The mortar having the composition of Experiment No. 1-16 of Example 1 was pumped, and compressed air and a curing accelerator were mixed with 100 parts of cement as shown in Table 2 before the spray nozzle. The results are shown in Table 2.

(Materials used)
Curing accelerator A: Aluminum sulfate-based liquid curing accelerator, main component: aluminum sulfate, solid content 22%
Curing accelerator B: Calcium sulfoaluminate powder curing accelerator, trade name: Natomic T-10
Curing accelerator C: Silica salt-based liquid curing accelerator, lithium silicate aqueous solution, solid content 20%
Curing accelerator D: acrylate copolymer emulsion liquid curing accelerator, solid content 5%

(Test method)
Thickness: A vertical surface made of sprayed concrete was used, and the distance between the nozzle and the sprayed surface was set to 30 cm and fixed at a right angle for spraying. The thickness until the sprayed mortar peeled off was measured.

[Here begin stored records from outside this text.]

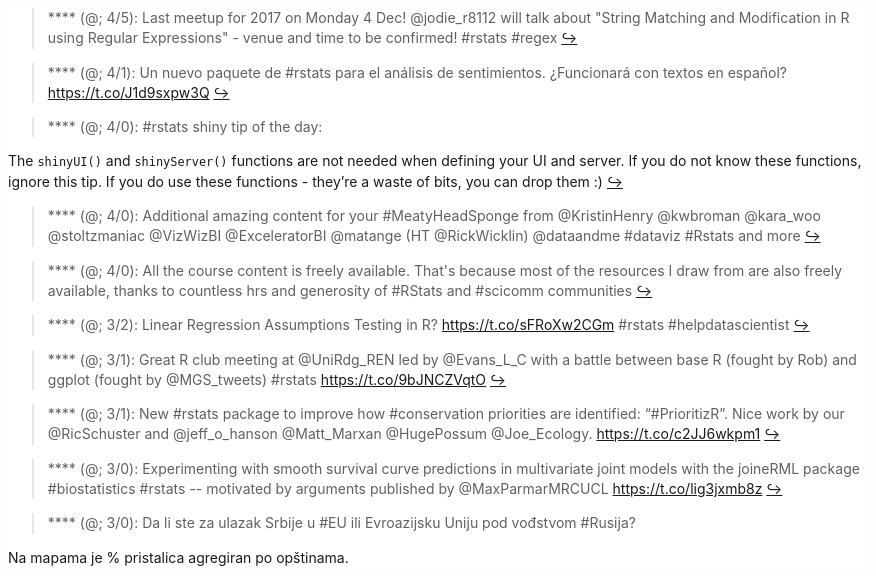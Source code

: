 


> **** (@; 4/5): Last meetup for 2017 on Monday 4 Dec! @jodie_r8112 will talk about "String Matching and Modification in R using Regular Expressions" - venue and time to be confirmed! #rstats #regex  [&#8618;](https://twitter.com/dataandme/status/934046594743394305)




> **** (@; 4/1): Un nuevo paquete de #rstats para el análisis de sentimientos. ¿Funcionará con textos en español? https://t.co/J1d9sxpw3Q  [&#8618;](https://twitter.com/dataandme/status/934072324663496704)




> **** (@; 4/0): #rstats shiny tip of the day:
>
The `shinyUI()` and `shinyServer()` functions are not needed when defining your UI and server. If you do not know these functions, ignore this tip. If you do use these functions - they’re a waste of bits, you can drop them :)  [&#8618;](https://twitter.com/dataandme/status/934101654948913153)




> **** (@; 4/0): Additional amazing content for your #MeatyHeadSponge from @KristinHenry @kwbroman @kara_woo @stoltzmaniac @VizWizBI @ExceleratorBI @matange (HT @RickWicklin) @dataandme #dataviz #Rstats and more  [&#8618;](https://twitter.com/dataandme/status/934079784656674816)




> **** (@; 4/0): All the course content is freely available. That's because most of the resources I draw from are also freely available, thanks to countless hrs and generosity of #RStats and #scicomm communities  [&#8618;](https://twitter.com/dataandme/status/934076789122461697)




> **** (@; 3/2): Linear Regression Assumptions Testing in R? https://t.co/sFRoXw2CGm #rstats #helpdatascientist  [&#8618;](https://twitter.com/dataandme/status/934134687731208193)




> **** (@; 3/1): Great R club meeting at @UniRdg_REN led by @Evans_L_C with a battle between base R (fought by Rob) and ggplot (fought by @MGS_tweets) #rstats https://t.co/9bJNCZVqtO  [&#8618;](https://twitter.com/dataandme/status/934070087925026816)




> **** (@; 3/1): New #rstats package to improve how #conservation priorities are identified: “#PrioritizR”. Nice work by our @RicSchuster and @jeff_o_hanson @Matt_Marxan @HugePossum @Joe_Ecology. https://t.co/c2JJ6wkpm1  [&#8618;](https://twitter.com/dataandme/status/934053491043049472)




> **** (@; 3/0): Experimenting with smooth survival curve predictions in multivariate joint models with the joineRML package #biostatistics #rstats -- motivated by arguments published by @MaxParmarMRCUCL https://t.co/lig3jxmb8z  [&#8618;](https://twitter.com/dataandme/status/934116485005488128)




> **** (@; 3/0): Da li ste za ulazak Srbije u #EU ili Evroazijsku Uniju pod vođstvom #Rusija?
>
Na mapama je % pristalica agregiran po opštinama.
 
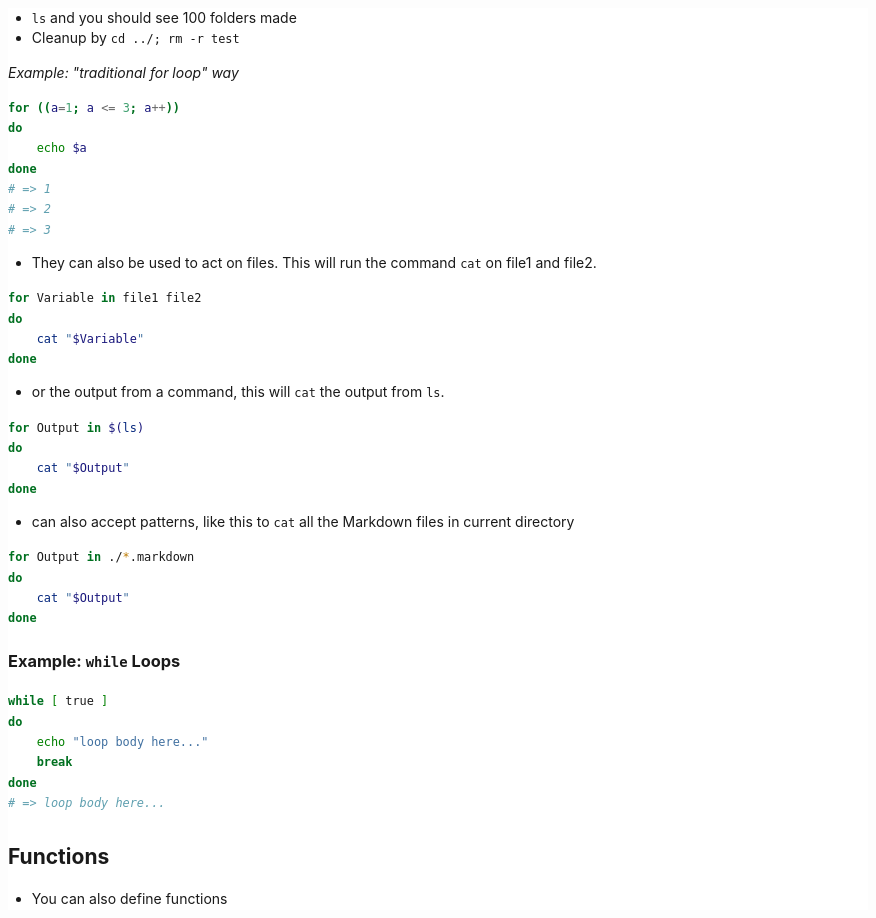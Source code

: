 - `ls` and you should see 100 folders made
- Cleanup by `cd ../; rm -r test`

*Example: "traditional for loop" way*

```bash
for ((a=1; a <= 3; a++))
do
    echo $a
done
# => 1
# => 2
# => 3
```

- They can also be used to act on files. This will run the command `cat` on file1 and file2.

```bash
for Variable in file1 file2
do
    cat "$Variable"
done
```

- or the output from a command, this will `cat` the output from `ls`.

```bash
for Output in $(ls)
do
    cat "$Output"
done
```

- can also accept patterns, like this to `cat` all the Markdown files in current directory

```bash
for Output in ./*.markdown
do
    cat "$Output"
done
```

### Example: `while` Loops

```bash
while [ true ]
do
    echo "loop body here..."
    break
done
# => loop body here...
```

## Functions

- You can also define functions
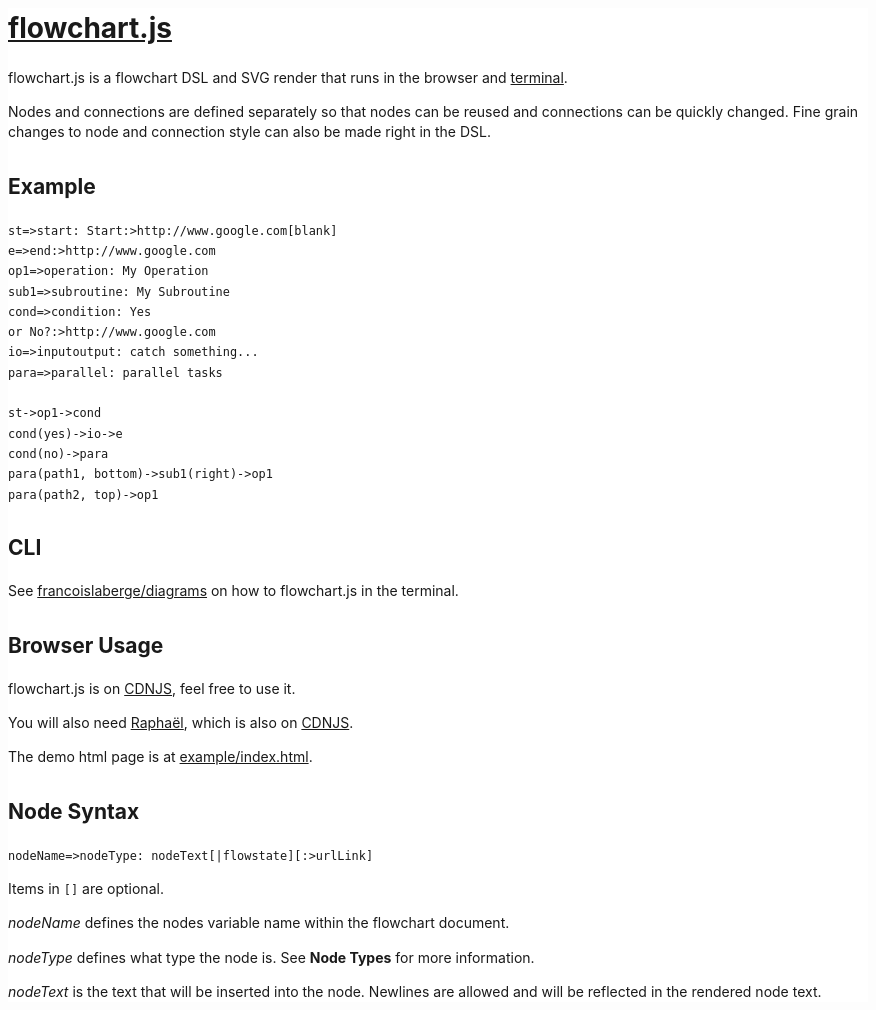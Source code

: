 # [flowchart.js](http://flowchart.js.org/)

flowchart.js is a flowchart DSL and SVG render that runs in the browser and&nbsp;[terminal](https://github.com/francoislaberge/diagrams/#flowchart).

Nodes and connections are defined separately so that nodes can be reused and connections can be quickly changed. Fine grain changes to node and connection style can also be made right in the DSL.

## Example

``` flow {hide=false}
st=>start: Start:>http://www.google.com[blank]
e=>end:>http://www.google.com
op1=>operation: My Operation
sub1=>subroutine: My Subroutine
cond=>condition: Yes
or No?:>http://www.google.com
io=>inputoutput: catch something...
para=>parallel: parallel tasks

st->op1->cond
cond(yes)->io->e
cond(no)->para
para(path1, bottom)->sub1(right)->op1
para(path2, top)->op1
```

## CLI

See&nbsp;[francoislaberge/diagrams](https://github.com/francoislaberge/diagrams/#flowchart)&nbsp;on how to flowchart.js in the terminal.

## Browser Usage

flowchart.js is on&nbsp;[CDNJS](https://cdnjs.com/libraries/flowchart), feel free to use it.

You will also need&nbsp;[Raphaël](http://www.raphaeljs.com/), which is also on&nbsp;[CDNJS](https://cdnjs.cloudflare.com/ajax/libs/raphael/2.3.0/raphael.min.js).

The demo html page is at&nbsp;[example/index.html](https://github.com/adrai/flowchart.js/blob/master/example/index.html).

## Node Syntax

`nodeName=>nodeType: nodeText[|flowstate][:>urlLink]`

Items in&nbsp;`[]`&nbsp;are optional.

_nodeName_&nbsp;defines the nodes variable name within the flowchart document.

_nodeType_&nbsp;defines what type the node is. See&nbsp;**Node Types**&nbsp;for more information.

_nodeText_&nbsp;is the text that will be inserted into the node. Newlines are allowed and will be reflected in the rendered node text.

According to the spraying method of the ultra-high-strength fiber reinforced mortar of the present invention, it has fluidity (workability) suitable for spraying construction, the compressive strength of the cured mortar body is 150 N / mm ² or more, bending The compressive strength of a cured mortar produced by applying the ultra-high strength fiber reinforced mortar having a strength of 20 N / mm ² or more, a bending strength / compression strength ratio of 1/9 or more, and kneading according to JIS R 5201. On the other hand, an ultra-high-strength fiber reinforced mortar hardened body having a compressive strength ratio exceeding 1.0 can be obtained, so structural members for bridges, bridge accessories, underground structural members, dam structural members, marine structural members, building structural members It can be used for building construction materials, civil engineering construction materials and water use structural members that require wear resistance.

Claims (2)

The blending ratio of silica fume and coal gasification fly ash is 5 to 50 parts by mass of coal gasification fly ash with respect to 95 to 50 parts by mass of silica fume, and the total amount of silica fume and coal gasification fly ash is 5 to 40 mass in the binder. %, Gypsum is 0.5 to 8 parts by mass in terms of anhydride with respect to 100 parts by mass of cement, and a binder composed of cement, silica fume, coal gasified fly ash and gypsum, and 100 parts by mass of the binder 50 to 200 parts by mass of fine aggregate, 0.5 to 3% by volume of fibers of 5 to 30% in length with respect to 1 m ^{3 of} mortar composed of the binder, fine aggregate and water, and water. Pumping ultra-high-strength fiber reinforced mortar obtained by mixing, 40 times or less of mortar capacity (m ³ / hr) discharged per hour at an air pressure of 0.4 MPa or more The mortar hardened body obtained by spraying with compressed air having the above air flow rate (m ³ / hr) has a compressive strength of 150 N / mm ² or more, a bending strength of 20 N / mm ² or more, and a bending strength / compressive strength ratio. Ri der but 1/9 or more, the compressive strength ratio to the compressive strength of the mortar cured body mortar cured body compressive strength of the ultra high strength fiber reinforced mortar kneading was prepared in accordance with JIS R 5201 of 1 A spraying method characterized by exceeding 0.0 . 2. The spraying method according to claim 1, wherein the ultra-high-strength fiber reinforced mortar is pumped and the curing accelerator is mixed and sprayed in addition to the compressed air.